What does this mean? To anyone who has interest in genealogy, it’s a time of celebration.
The history of the census records dates to the U.S. Constitution Article I, section 2 required the population be counted so we have equal representation.
A nationwide enumeration or count of the population has been taken every 10 years since.
The first U.S. Census was in 1790 and was overseen by federal marshals.
The first Census Office opened in Washington in 1850 and closed after each census. It stayed open permanently in 1902.
The 1790 census act gave the enumerators nine months from the collection of information to “post copies of the statistics in two of the most public places in the division” and send the lists to the marshals.
The clerk of the federal district court received the records and the federal judges submitted the census records to grand juries for verification of compliance.
Early census records have minimal information.
Early censuses were filled out by representatives of the federal government, known as an enumerator, and not the people themselves.
This most frequently occurred by going door to door.
This often resulted in errors in spelling and other information, particularly with names not commonly known to an enumerator.
Some of the discrepancies were also the result of a language barrier when the enumerator didn’t speak the same language as the person they were addressing.
The 1820 census was the first to ask about naturalization and heads of families.
1850 recorded each person’s age, occupation, and dwelling or house numbers.
You can see where your ancestors lived by utilizing area land plat maps.
1860 census schedules inquired about the value of personal estates.
Some of the census records asked if the head of household owned slaves.
Beginning with the 1870, the census asked where a person’s father and mother were born.
This is vital information to anyone doing genealogy research.
But discrepancies in ages, places and other information might cause inaccuracies.
Did your great-great grandfather know where his mother-in-law was born?
Some of the census records are difficult to find.
You may have to refer to historical records, such as when the state was established.
Minnesota was established in 1858 and was a territory beginning in 1849.
Prior to that it was a part of the Wisconsin Territory and it was in Michigan Territory before that.
The parts of Minnesota that were in those territories is included in those censuses for the appropriate years.
According to the National Archives and Records Administration, a Department of Commerce fire in 1921 destroyed most of the 1890 census, although there is an alphabetical index for the small percentage of population schedules that survived.
The census records are invaluable to the migration patterns of families and groups.
Federal land acquisitions throughout American history and territorial expansion “allowed” many families to travel together and establish farms and grazing rights.
Not much thought was given to Native groups of people.
Why 1940 now?
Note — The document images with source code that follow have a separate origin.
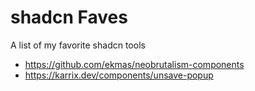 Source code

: # shadcn Faves

A list of my favorite shadcn tools
- https://github.com/ekmas/neobrutalism-components
- https://karrix.dev/components/unsave-popup
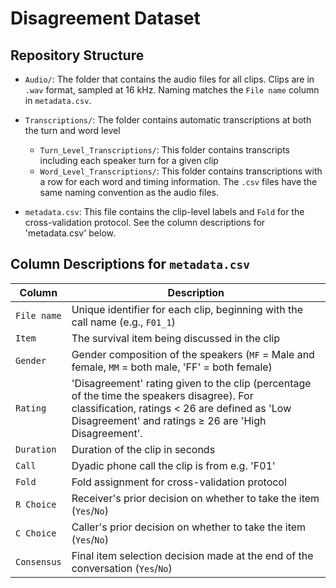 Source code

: 
# Disagreement Dataset

## Repository Structure
- `Audio/`: The folder that contains the audio files for all clips. Clips are in `.wav` format, sampled at 16 kHz. Naming matches the `File name` column in `metadata.csv`.
- `Transcriptions/`: The folder contains automatic transcriptions at both the turn and word level
    - `Turn_Level_Transcriptions/`: This folder contains transcripts including each speaker turn for a given clip
    - `Word_Level_Transcriptions/`: This folder contains transcriptions with a row for each word and timing information.
  The `.csv` files have the same naming convention as the audio files.

- `metadata.csv`: This file contains the clip-level labels and `Fold` for the cross-validation protocol. See the column descriptions for 'metadata.csv' below. 


## Column Descriptions for `metadata.csv`
| Column       | Description |
|--------------|-------------|
| `File name`  | Unique identifier for each clip, beginning with the call name (e.g., `F01_1`) |
| `Item`       | The survival item being discussed in the clip |
| `Gender`     | Gender composition of the speakers (`MF` = Male and female, `MM` = both male, 'FF' = both female) |
| `Rating`     | 'Disagreement' rating given to the clip (percentage of the time the speakers disagree). For classification, ratings < 26 are defined as 'Low Disagreement' and ratings ≥ 26 are 'High Disagreement'.|
| `Duration`   | Duration of the clip in seconds 
| `Call`       | Dyadic phone call the clip is from e.g. 'F01' |
| `Fold`       | Fold assignment for cross-validation protocol |
| `R Choice`   | Receiver's prior decision on whether to take the item (`Yes`/`No`) |
| `C Choice`   | Caller's prior decision on whether to take the item (`Yes`/`No`) |
| `Consensus`  | Final item selection decision made at the end of the conversation (`Yes`/`No`) |
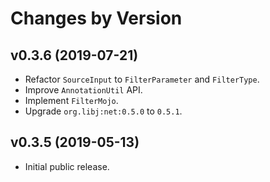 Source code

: # Changes by Version

## v0.3.6 (2019-07-21)
* Refactor `SourceInput` to `FilterParameter` and `FilterType`.
* Improve `AnnotationUtil` API.
* Implement `FilterMojo`.
* Upgrade `org.libj:net:0.5.0` to `0.5.1`.

## v0.3.5 (2019-05-13)
* Initial public release. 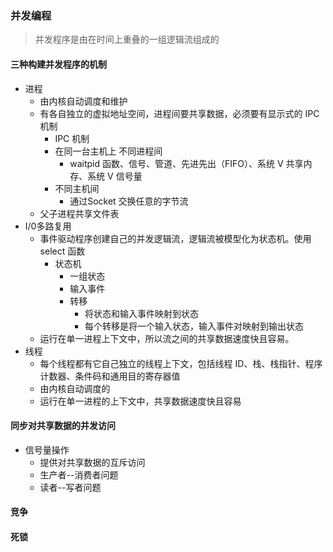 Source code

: ### 并发编程

> 并发程序是由在时间上重叠的一组逻辑流组成的

#### 三种构建并发程序的机制

- 进程
  - 由内核自动调度和维护
  - 有各自独立的虚拟地址空间，进程间要共享数据，必须要有显示式的 IPC 机制
    -  IPC 机制
      - 在同一台主机上  不同进程间
        - waitpid 函数、信号、管道、先进先出（FIFO）、系统 V 共享内存、系统 V 信号量
      - 不同主机间  
        - 通过Socket 交换任意的字节流
  - 父子进程共享文件表
- I/0多路复用
  - 事件驱动程序创建自己的并发逻辑流，逻辑流被模型化为状态机。使用 select 函数
    - 状态机
      - 一组状态
      - 输入事件
      - 转移
        - 将状态和输入事件映射到状态
        - 每个转移是将一个输入状态，输入事件对映射到输出状态
  - 运行在单一进程上下文中，所以流之间的共享数据速度快且容易。
- 线程
  - 每个线程都有它自己独立的线程上下文，包括线程 ID、栈、栈指针、程序计数器、条件码和通用目的寄存器值
  - 由内核自动调度的
  - 运行在单一进程的上下文中，共享数据速度快且容易

#### 同步对共享数据的并发访问

- 信号量操作
  - 提供对共享数据的互斥访问
  - 生产者--消费者问题
  - 读者--写者问题

#### 竞争

#### 死锁


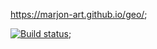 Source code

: https://marjon-art.github.io/geo/;

[![Build status](https://ci.appveyor.com/api/projects/status/wxdqmanbr5o7beoe?svg=true)](https://ci.appveyor.com/project/Marjon-art/geo);

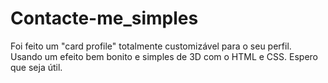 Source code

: # Contacte-me_simples
Foi feito um "card profile" totalmente customizável para o seu perfil. Usando um efeito bem bonito e simples de 3D com o HTML e CSS.
Espero que seja útil.
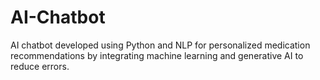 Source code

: # AI-Chatbot
AI chatbot developed using Python and NLP for personalized medication recommendations by integrating machine learning and generative AI to reduce errors.
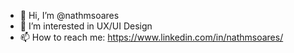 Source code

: - 👋 Hi, I’m @nathmsoares
- 👀 I’m interested in UX/UI Design
- 📫 How to reach me: https://www.linkedin.com/in/nathmsoares/
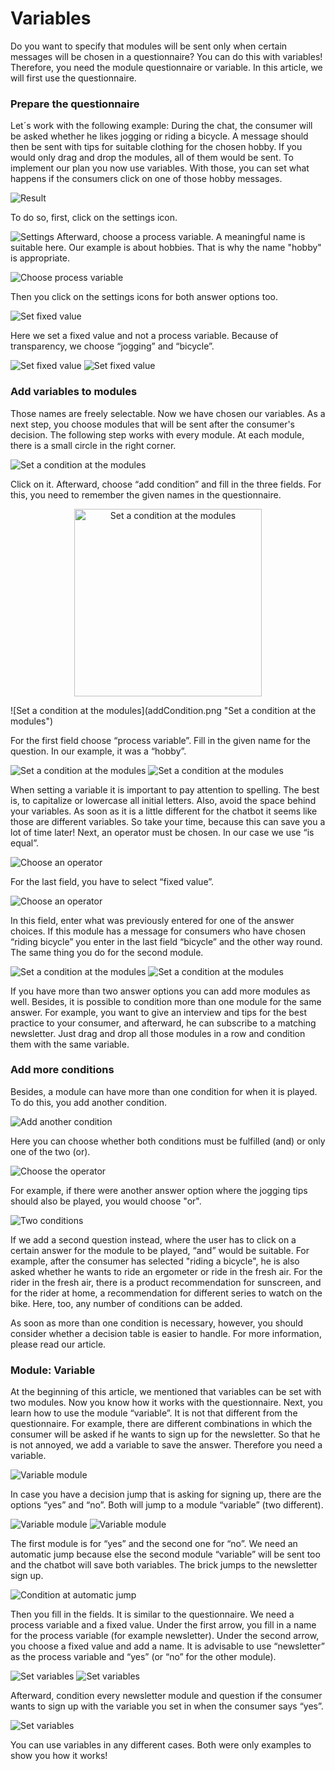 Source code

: # Variables

Do you want to specify that modules will be sent only when certain messages will be chosen in a questionnaire? You can do this with variables!
Therefore, you need the module questionnaire or variable. In this article, we will first use the questionnaire. 

### Prepare the questionnaire

Let´s work with the following example: During the chat, the consumer will be asked whether he likes jogging or riding a bicycle. 
A message should then be sent with tips for suitable clothing for the chosen hobby. If you would only drag and drop the modules, 
all of them would be sent. To implement our plan you now use variables. With those, you can set what happens if the consumers click on one of 
those hobby messages.

![Result](firstScreenshot.png "Result")


To do so, first, click on the settings icon.

![Settings](settings.png "Settings")
Afterward, choose a process variable. A meaningful name is suitable here. Our example is about hobbies. That is why the name "hobby" is appropriate.

![Choose process variable](processVariable.png "Choose process variable")

Then you click on the settings icons for both answer options too. 

![Set fixed value](answerOptions.png "Set fixed value")

Here we set a fixed value and not a process variable. Because of transparency, we choose “jogging” and “bicycle”. 

![Set fixed value](fixedValue1.png "Set fixed value")
![Set fixed value](fixedValue2.png "Set fixed value")


### Add variables to modules
Those names are freely selectable. Now we have chosen our variables. As a next step, you choose modules that will be sent after the consumer's decision.
The following step works with every module. At each module, there is a small circle in the right corner. 

![Set a condition at the modules](conditionModule.png "Set a condition at the modules")

Click on it. Afterward, choose “add condition” and fill in the three fields. For this, you need to remember the given names in the questionnaire.

<p align="center">
  <img src="addCondition.png" alt="Set a condition at the modules" title="Set a condition at the modules" width="300"/>
</p>
![Set a condition at the modules](addCondition.png "Set a condition at the modules")

For the first field choose “process variable”. Fill in the given name for the question. In our example, it was a “hobby”. 

![Set a condition at the modules](setCondition3.png "Set a condition at the modules")
![Set a condition at the modules](setCondition4.png "Set a condition at the modules")

When setting a variable it is important to pay attention to spelling. The best is, to capitalize or lowercase all initial letters. Also, avoid the space 
behind your variables. As soon as it is a little different for the chatbot it seems like those are different variables. So take your time, because this 
can save you a lot of time later!
Next, an operator must be chosen. In our case we use “is equal”.

![Choose an operator](operator.png "Choose an operator")

For the last field, you have to select “fixed value”.

![Choose an operator](setFixedValue.png "Choose an operator")

In this field, enter what was previously entered for one of the answer choices. If this module has a message for consumers who have chosen “riding bicycle” you enter in the last field “bicycle” and the other way round. The same thing you do for the second module. 

![Set a condition at the modules](setCondition3.png "Set a condition at the modules")
![Set a condition at the modules](setCondition4.png "Set a condition at the modules")

If you have more than two answer options you can add more modules as well. Besides, it is possible to condition more than one module for 
the same answer. 
For example, you want to give an interview and tips for the best practice to your consumer, and afterward, he can subscribe to a matching newsletter. 
Just drag and drop all those modules in a row and condition them with the same variable.

### Add more conditions

Besides, a module can have more than one condition for when it is played. To do this, you add another condition.

![Add another condition](moreCondition.png "Add another condition")

Here you can choose whether both conditions must be fulfilled (and) or only one of the two (or). 

![Choose the operator](operator1.png "Choose the operator")

For example, if there were another answer option where the jogging tips should also be played, you would choose "or".

![Two conditions](doubleCondition.png "Two conditions")

If we add a second question instead, where the user has to click on a certain answer for the module to be played, “and” would be suitable.
For example, after the consumer has selected "riding a bicycle", he is also asked whether he wants to ride an ergometer or ride in the fresh air. For 
the rider in the fresh air, there is a product recommendation for sunscreen, and for the rider at home, a recommendation for different series to watch 
on the bike. Here, too, any number of conditions can be added. 

As soon as more than one condition is necessary, however, you should consider whether a decision table is easier to handle.
For more information, please read our article.

### Module: Variable

At the beginning of this article, we mentioned that variables can be set with two modules. Now you know how it works with the questionnaire. Next, you learn how to use the module “variable”. It is not that different from the questionnaire. For example, there are different combinations in which the consumer will be asked if he wants to sign up for the newsletter. So that he is not annoyed, we add a variable to save the answer. Therefore you need a variable. 

![Variable module](variableModule.png "Variable module")

In case you have a decision jump that is asking for signing up, there are the options “yes” and “no”. Both will jump to a module “variable” (two different). 

![Variable module](variableInChat.png "Variable module")
![Variable module](setVariableModules.png "Variable module")

The first module is for “yes” and the second one for “no”. We need an automatic jump because else the second module “variable” will be sent too and the chatbot will save both variables. The brick jumps to the newsletter sign up.

![Condition at automatic jump](automaticJump.png "Condition at automatic jump")

 Then you fill in the fields. It is similar to the questionnaire. We need a process variable and a fixed value. Under the first arrow, you fill in a name for the process variable (for example newsletter). Under the second arrow, you choose a fixed value and add a name. It is advisable to use “newsletter” as the process variable and “yes” (or “no” for the other module).

![Set variables](setUpVariable1.png "Set variables")
![Set variables](setUpVariable2.png "Set variables")

Afterward, condition every newsletter module and question if the consumer wants to sign up with the variable you set in when the consumer says “yes”. 

![Set variables](setUpVariable3.png "Set variables")

You can use variables in any different cases. Both were only examples to show you how it works!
Legislation requires a 72 year delay in the release of the records.
This was originally related to the average lifespan of a person.
I referred to “Map Guide to the U.S. Federal Censuses, 1790-1920” by William Thorndale and William Dollarhide and “State Census Records” by Ann S. Lainhart for some of this information.
Other resources for your research: National Archives, US Census records.gov and US Census.org
Editor’s note: Leslie Plummer is a volunteer with the Anoka County Historical Society.